Doctoral Program in Pharmacy, Faculty of Pharmacy, Padjadjaran University, Sumedang 45363, West Java, Indonesia.
Faculty of Pharmacy, Bhakti Kencana University, Bandung 40614, West Java, Indonesia.
Med Sci (Basel). 2023 Aug 15;11(3):50. doi: 10.3390/medsci11030050.

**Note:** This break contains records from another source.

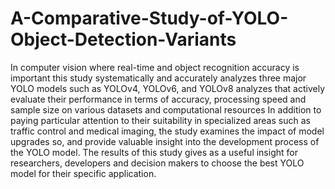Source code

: # A-Comparative-Study-of-YOLO-Object-Detection-Variants
In computer vision where real-time and object recognition accuracy is important this study systematically and accurately analyzes three major YOLO models such as YOLOv4, YOLOv6, and YOLOv8 analyzes that actively evaluate their performance in terms of accuracy, processing speed and sample size on various datasets and computational resources In addition to paying particular attention to their suitability in specialized areas such as traffic control and medical imaging, the study examines the impact of model upgrades so, and provide valuable insight into the development process of the YOLO model. The results of this study gives as a useful insight for researchers, developers and decision makers to choose the best YOLO model for their specific application.
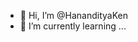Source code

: - 👋 Hi, I’m @HanandityaKen
- 🌱 I’m currently learning ...
<!---
HanandityaKen/HanandityaKen is a ✨ special ✨ repository because its `README.md` (this file) appears on your GitHub profile.
You can click the Preview link to take a look at your changes.
--->
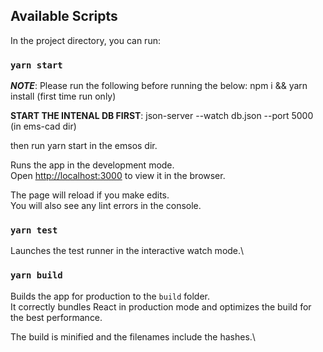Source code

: ## Available Scripts

In the project directory, you can run:

### `yarn start`

***NOTE***: Please run the following before running the below: npm i && yarn install (first time run only)

**START THE INTENAL DB FIRST**:  json-server --watch db.json --port 5000 (in ems-cad dir)

then run yarn start in the emsos dir.

Runs the app in the development mode.\
Open [http://localhost:3000](http://localhost:3000) to view it in the browser.

The page will reload if you make edits.\
You will also see any lint errors in the console.

### `yarn test`

Launches the test runner in the interactive watch mode.\


### `yarn build`

Builds the app for production to the `build` folder.\
It correctly bundles React in production mode and optimizes the build for the best performance.

The build is minified and the filenames include the hashes.\

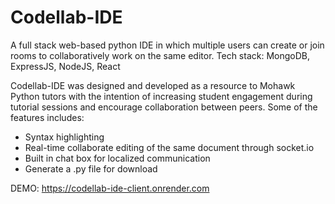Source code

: # Codellab-IDE
A full stack web-based python IDE in which multiple users can create or join rooms to collaboratively work on the same editor.
Tech stack: MongoDB, ExpressJS, NodeJS, React

Codellab-IDE was designed and developed as a resource to Mohawk Python tutors with the intention of increasing student engagement during tutorial sessions and encourage collaboration between peers.
Some of the features includes:
  - Syntax highlighting
  - Real-time collaborate editing of the same document through socket.io
  - Built in chat box for localized communication
  - Generate a .py file for download

DEMO: https://codellab-ide-client.onrender.com

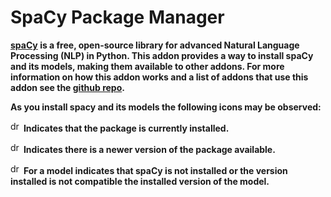 # SpaCy Package Manager
**[spaCy](http://spacy.io) is a free, open-source library for advanced Natural Language Processing 
(NLP) in Python. This addon provides a way to install spaCy and its models, making them available
to other addons. For more information on how this addon works and a list of addons that use this
addon see the [github repo](http://github.com/rteabeault/AnkiSpacy).**
 
**As you install spacy and its models the following icons may be observed:**

<img src="{checkmark_file}" alt="drawing" width="17"/> **Indicates that the package is currently 
installed.**

<img src="{refresh_file}" alt="drawing" width="17"/> **Indicates there is a newer version of the
package available.**

<img src="{incompatible_file}" alt="drawing" width="17"/> **For a model indicates that spaCy is
not installed or the version installed is not compatible the installed version of the model.**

Type 2 diabetes mellitus (T2DM) is the world's most common metabolic disease. The development of T2DM is mainly caused by a combination of two factors: the failure of insulin secretion by the pancreatic β-cells and the inability of insulin-sensitive tissues to respond to insulin (insulin resistance); therefore, the disease is indicated by a chronic increase in blood glucose. T2DM patients can be treated with mono- or combined therapy using oral antidiabetic drugs and insulin-replaced agents; however, the medication often leads to various discomforts, such as abdominal pain, diarrhea or constipation, nausea and vomiting, and hypersensitivity reactions. A biguanide drug, metformin, has been used as a first-line drug to reduce blood sugar levels. Sulfonylureas work by blocking the ATP-sensitive potassium channel, directly inducing the release of insulin from pancreatic β-cells and thus decreasing blood glucose concentrations. However, the risk of the failure of sulfonylurea as a monotherapy agent is greater than that of metformin or rosiglitazone (a thiazolidinedione drug). Sulfonylureas are used as the first-line drug of choice for DM patients who cannot tolerate metformin therapy. Other antidiabetic drugs, thiazolidinediones, work by activating the peroxisome proliferator-activated receptor gamma (PPARγ), decreasing the IR level, and increasing the response of β-cells towards the glucose level. However, thiazolidines may increase the risk of cardiovascular disease, weight gain, water retention, and edema. This review article aims to discuss case reports on the use of metformin, sulfonylureas, and thiazolidinediones in DM patients. The literature search was conducted on the PubMed database using the keywords 'metformin OR sulfonylureas OR thiazolidinediones AND case reports', filtered to 'free full text', 'case reports', and '10 years publication date'. In some patients, metformin may affect sleep quality and, in rare cases, leads to the occurrence of lactate acidosis; thus, patients taking this drug should be monitored for their kidney status, plasma pH, and plasma metformin level. Sulfonylureas and TZDs may cause a higher risk of hypoglycemia and weight gain or edema due to fluid retention. TZDs may be associated with risks of cardiovascular events in patients with concomitant T2DM and chronic obstructive pulmonary disease. Therefore, patients taking these drugs should be closely monitored for adverse effects.
2 型糖尿病(T2DM)是世界上最常见的代谢疾病。T2DM 的发展主要是由两个因素共同作用引起的:胰腺β细胞胰岛素分泌衰竭和胰岛素敏感组织对胰岛素的反应能力下降(胰岛素抵抗);因此,疾病表现为慢性血糖升高。T2DM 患者可以通过使用口服降糖药和胰岛素替代剂的单药或联合治疗进行治疗;然而,药物治疗常常会导致各种不适,如腹痛、腹泻或便秘、恶心和呕吐以及过敏反应。二甲双胍类药物二甲双胍已被用作降低血糖水平的一线药物。磺酰脲类药物通过阻断 ATP 敏感性钾通道,直接诱导胰腺β细胞释放胰岛素,从而降低血糖浓度。然而,磺酰脲类药物作为单一疗法的失败风险大于二甲双胍或罗格列酮(噻唑烷二酮类药物)。磺酰脲类药物被用作不能耐受二甲双胍治疗的 DM 患者的一线首选药物。其他降糖药物,噻唑烷二酮类,通过激活过氧化物酶体增殖物激活受体γ(PPARγ)起作用,降低 IR 水平,并增加β细胞对葡萄糖水平的反应。然而,噻唑烷二酮类药物可能会增加心血管疾病、体重增加、水潴留和水肿的风险。本文旨在讨论二甲双胍、磺酰脲类药物和噻唑烷二酮类药物在 DM 患者中的应用的病例报告。文献检索在 PubMed 数据库中进行,使用的关键词是“metformin OR sulfonylureas OR thiazolidinediones AND case reports”,筛选条件为“free full text”、“case reports”和“10 年出版日期”。在一些患者中,二甲双胍可能会影响睡眠质量,在极少数情况下会导致乳酸性酸中毒的发生;因此,服用这种药物的患者应监测其肾脏状况、血浆 pH 值和血浆二甲双胍水平。磺酰脲类药物和 TZDs 可能会因液体潴留而导致低血糖和体重增加或水肿的风险增加。TZDs 可能与同时患有 T2DM 和慢性阻塞性肺疾病的患者的心血管事件风险相关。因此,服用这些药物的患者应密切监测不良反应。